Exercise goal –
Set the listing down unchanged, minus every embedded image.

Material for this task –
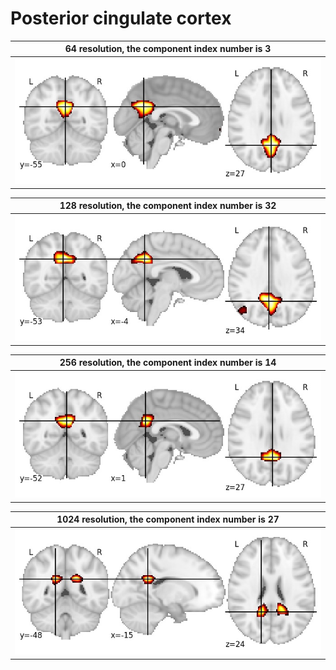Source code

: # **Posterior cingulate cortex**

| 64 resolution, the component index number is 3|
|:---:|
| ![Component 64](../64/final/3.jpg "From component 64: Posterior Cingulate cortex") |

| 128 resolution, the component index number is 32|
|:---:|
| ![Component 128](../128/final/32.jpg "From component 128: Posterior cingulate cortex") |

| 256 resolution, the component index number is 14|
|:---:|
| ![Component 256](../256/final/14.jpg "From component 256: Posterior cingulate cortex") |

| 1024 resolution, the component index number is 27|
|:---:|
| ![Component 1024](../1024/final/27.jpg "From component 1024: Posterior cingulate cortex") |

Response –
Source code

: # **Posterior cingulate cortex**

| 64 resolution, the component index number is 3|
|:---:|
| ![Component 64](../64/final/3.jpg "From component 64: Posterior Cingulate cortex") |

| 128 resolution, the component index number is 32|
|:---:|
| ![Component 128](../128/final/32.jpg "From component 128: Posterior cingulate cortex") |

| 256 resolution, the component index number is 14|
|:---:|
| ![Component 256](../256/final/14.jpg "From component 256: Posterior cingulate cortex") |

| 1024 resolution, the component index number is 27|
|:---:|
| ![Component 1024](../1024/final/27.jpg "From component 1024: Posterior cingulate cortex") |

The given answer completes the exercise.